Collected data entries
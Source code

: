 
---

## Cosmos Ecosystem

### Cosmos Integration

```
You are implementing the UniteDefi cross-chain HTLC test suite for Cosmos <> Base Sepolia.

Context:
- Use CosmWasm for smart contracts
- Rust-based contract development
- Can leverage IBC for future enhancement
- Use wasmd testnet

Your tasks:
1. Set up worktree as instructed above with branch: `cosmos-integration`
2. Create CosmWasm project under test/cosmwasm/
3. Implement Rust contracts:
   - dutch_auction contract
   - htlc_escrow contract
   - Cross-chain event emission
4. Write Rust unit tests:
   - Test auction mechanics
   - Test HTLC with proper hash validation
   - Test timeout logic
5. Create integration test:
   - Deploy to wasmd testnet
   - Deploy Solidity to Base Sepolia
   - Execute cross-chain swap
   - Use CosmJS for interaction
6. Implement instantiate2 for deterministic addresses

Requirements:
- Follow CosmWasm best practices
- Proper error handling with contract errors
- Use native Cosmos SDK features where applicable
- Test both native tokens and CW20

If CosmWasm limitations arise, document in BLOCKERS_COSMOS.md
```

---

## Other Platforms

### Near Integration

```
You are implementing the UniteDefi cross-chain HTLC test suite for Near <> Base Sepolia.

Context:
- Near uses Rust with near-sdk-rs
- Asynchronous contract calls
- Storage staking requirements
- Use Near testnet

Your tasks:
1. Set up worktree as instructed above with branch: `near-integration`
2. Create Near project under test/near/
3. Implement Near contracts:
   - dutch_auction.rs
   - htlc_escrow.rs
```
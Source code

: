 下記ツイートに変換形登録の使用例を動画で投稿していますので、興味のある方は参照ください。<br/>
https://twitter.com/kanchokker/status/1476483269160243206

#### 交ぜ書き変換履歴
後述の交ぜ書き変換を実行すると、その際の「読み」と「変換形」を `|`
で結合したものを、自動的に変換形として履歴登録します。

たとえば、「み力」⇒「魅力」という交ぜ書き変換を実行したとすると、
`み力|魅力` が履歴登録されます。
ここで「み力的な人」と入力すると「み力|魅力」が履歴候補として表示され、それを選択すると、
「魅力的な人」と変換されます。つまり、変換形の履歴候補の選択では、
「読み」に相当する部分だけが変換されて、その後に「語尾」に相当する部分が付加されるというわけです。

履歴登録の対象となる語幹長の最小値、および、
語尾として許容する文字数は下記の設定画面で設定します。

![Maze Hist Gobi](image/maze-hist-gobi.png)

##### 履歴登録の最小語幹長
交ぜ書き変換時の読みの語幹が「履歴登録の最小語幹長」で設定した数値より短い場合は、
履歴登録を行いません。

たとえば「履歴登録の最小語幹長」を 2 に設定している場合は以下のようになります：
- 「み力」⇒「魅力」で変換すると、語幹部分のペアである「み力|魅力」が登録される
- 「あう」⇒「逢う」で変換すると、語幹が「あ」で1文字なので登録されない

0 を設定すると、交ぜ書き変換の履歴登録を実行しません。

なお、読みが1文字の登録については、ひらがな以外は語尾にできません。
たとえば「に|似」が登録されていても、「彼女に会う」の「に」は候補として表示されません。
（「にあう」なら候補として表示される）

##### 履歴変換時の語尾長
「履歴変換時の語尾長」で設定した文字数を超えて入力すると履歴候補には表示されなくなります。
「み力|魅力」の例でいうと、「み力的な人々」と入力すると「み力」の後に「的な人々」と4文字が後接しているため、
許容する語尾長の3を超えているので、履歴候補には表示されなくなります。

---

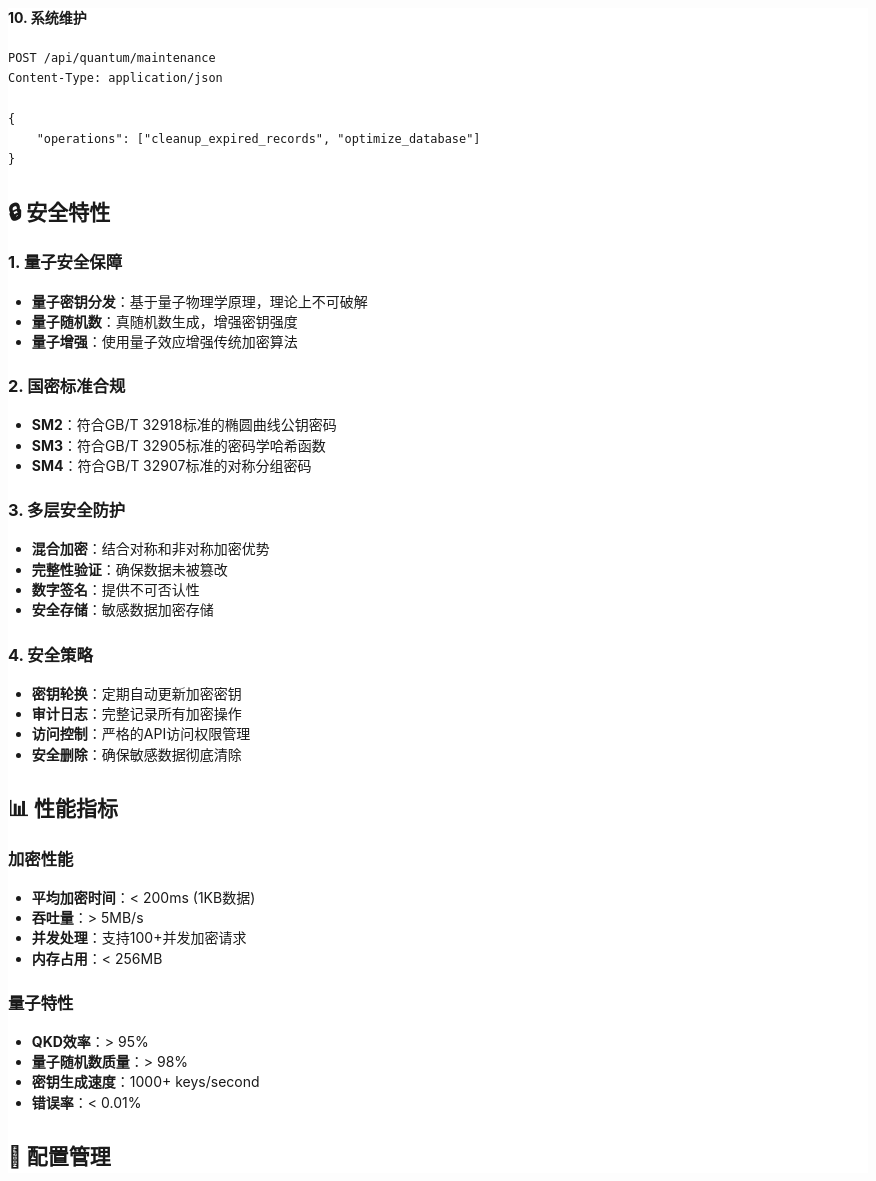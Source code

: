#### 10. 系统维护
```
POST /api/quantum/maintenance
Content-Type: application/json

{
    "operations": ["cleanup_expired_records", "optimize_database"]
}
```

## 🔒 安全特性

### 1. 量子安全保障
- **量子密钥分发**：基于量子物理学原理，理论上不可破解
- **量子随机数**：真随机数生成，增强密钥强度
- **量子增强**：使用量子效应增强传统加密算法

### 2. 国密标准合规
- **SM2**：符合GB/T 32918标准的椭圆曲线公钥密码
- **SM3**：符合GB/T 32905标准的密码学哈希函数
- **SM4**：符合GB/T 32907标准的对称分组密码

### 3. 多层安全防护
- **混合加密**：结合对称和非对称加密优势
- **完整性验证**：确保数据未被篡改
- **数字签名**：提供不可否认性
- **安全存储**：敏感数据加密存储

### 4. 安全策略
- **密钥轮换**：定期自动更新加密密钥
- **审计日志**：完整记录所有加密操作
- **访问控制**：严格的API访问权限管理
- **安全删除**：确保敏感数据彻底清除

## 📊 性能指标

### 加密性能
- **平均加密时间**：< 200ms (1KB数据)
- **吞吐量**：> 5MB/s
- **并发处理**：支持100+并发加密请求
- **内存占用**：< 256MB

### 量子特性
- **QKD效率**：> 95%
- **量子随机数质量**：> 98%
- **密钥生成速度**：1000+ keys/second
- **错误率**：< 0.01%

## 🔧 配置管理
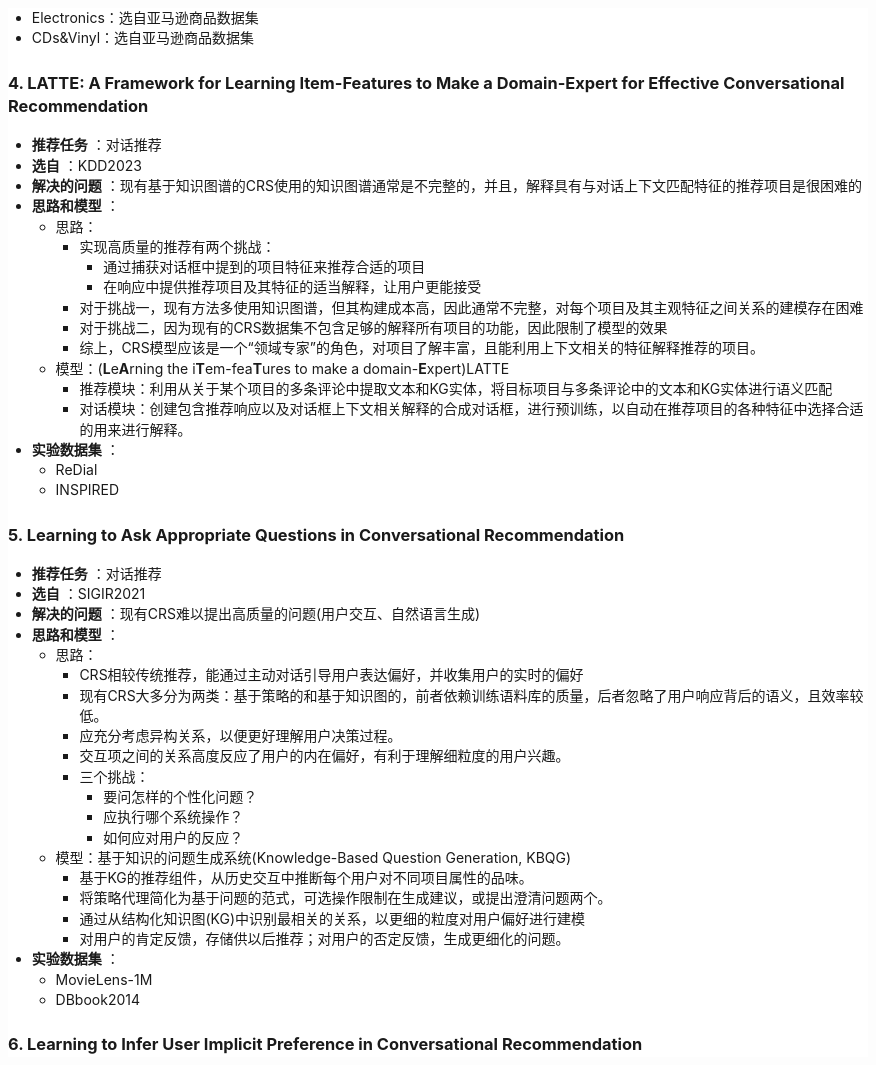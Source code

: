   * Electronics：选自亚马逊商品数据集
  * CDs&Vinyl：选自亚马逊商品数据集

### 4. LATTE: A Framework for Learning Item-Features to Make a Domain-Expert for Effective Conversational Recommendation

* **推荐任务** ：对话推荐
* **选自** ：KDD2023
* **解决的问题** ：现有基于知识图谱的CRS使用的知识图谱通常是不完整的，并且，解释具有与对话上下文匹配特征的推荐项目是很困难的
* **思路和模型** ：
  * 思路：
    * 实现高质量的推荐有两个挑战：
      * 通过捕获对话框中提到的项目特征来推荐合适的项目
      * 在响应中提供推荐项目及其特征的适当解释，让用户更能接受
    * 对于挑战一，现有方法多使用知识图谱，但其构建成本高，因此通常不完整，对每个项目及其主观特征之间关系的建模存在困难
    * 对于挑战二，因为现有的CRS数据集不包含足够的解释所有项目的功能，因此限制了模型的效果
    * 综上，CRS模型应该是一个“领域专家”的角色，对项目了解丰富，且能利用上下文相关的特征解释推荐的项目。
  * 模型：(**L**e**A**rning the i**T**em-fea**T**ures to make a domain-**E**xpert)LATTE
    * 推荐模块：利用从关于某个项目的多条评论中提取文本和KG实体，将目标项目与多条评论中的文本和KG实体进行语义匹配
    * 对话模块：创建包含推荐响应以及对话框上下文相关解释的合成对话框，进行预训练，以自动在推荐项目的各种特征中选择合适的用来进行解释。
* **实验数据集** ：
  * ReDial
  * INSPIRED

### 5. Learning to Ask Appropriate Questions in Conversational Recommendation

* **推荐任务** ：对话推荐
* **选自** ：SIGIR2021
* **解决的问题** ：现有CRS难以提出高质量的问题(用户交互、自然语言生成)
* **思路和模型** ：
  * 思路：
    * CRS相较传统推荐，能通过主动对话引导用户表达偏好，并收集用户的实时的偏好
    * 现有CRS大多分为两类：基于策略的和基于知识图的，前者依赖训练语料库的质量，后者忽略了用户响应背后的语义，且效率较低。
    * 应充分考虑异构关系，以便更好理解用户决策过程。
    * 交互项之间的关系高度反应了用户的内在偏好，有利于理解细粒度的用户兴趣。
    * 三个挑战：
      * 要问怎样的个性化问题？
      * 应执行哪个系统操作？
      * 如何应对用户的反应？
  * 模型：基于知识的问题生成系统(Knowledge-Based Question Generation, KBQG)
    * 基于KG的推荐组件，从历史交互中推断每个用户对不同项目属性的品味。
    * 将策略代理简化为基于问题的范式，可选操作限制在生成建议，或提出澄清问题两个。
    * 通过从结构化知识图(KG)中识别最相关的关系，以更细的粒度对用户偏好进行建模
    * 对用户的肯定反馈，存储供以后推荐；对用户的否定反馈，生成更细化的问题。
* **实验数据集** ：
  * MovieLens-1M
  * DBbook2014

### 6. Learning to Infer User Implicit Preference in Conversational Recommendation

Exercise
Copy exactly the stretch of data above from the line with "- 「あう」⇒「逢う」で変換すると、語幹が「あ」で1文字なので登録されない" through the line with "許容する語尾長の3を超えているので、履歴候補には表示されなくなります。", and omit all other lines.

Response area
- 「あう」⇒「逢う」で変換すると、語幹が「あ」で1文字なので登録されない

0 を設定すると、交ぜ書き変換の履歴登録を実行しません。

なお、読みが1文字の登録については、ひらがな以外は語尾にできません。
たとえば「に|似」が登録されていても、「彼女に会う」の「に」は候補として表示されません。
（「にあう」なら候補として表示される）

##### 履歴変換時の語尾長
「履歴変換時の語尾長」で設定した文字数を超えて入力すると履歴候補には表示されなくなります。
「み力|魅力」の例でいうと、「み力的な人々」と入力すると「み力」の後に「的な人々」と4文字が後接しているため、
許容する語尾長の3を超えているので、履歴候補には表示されなくなります。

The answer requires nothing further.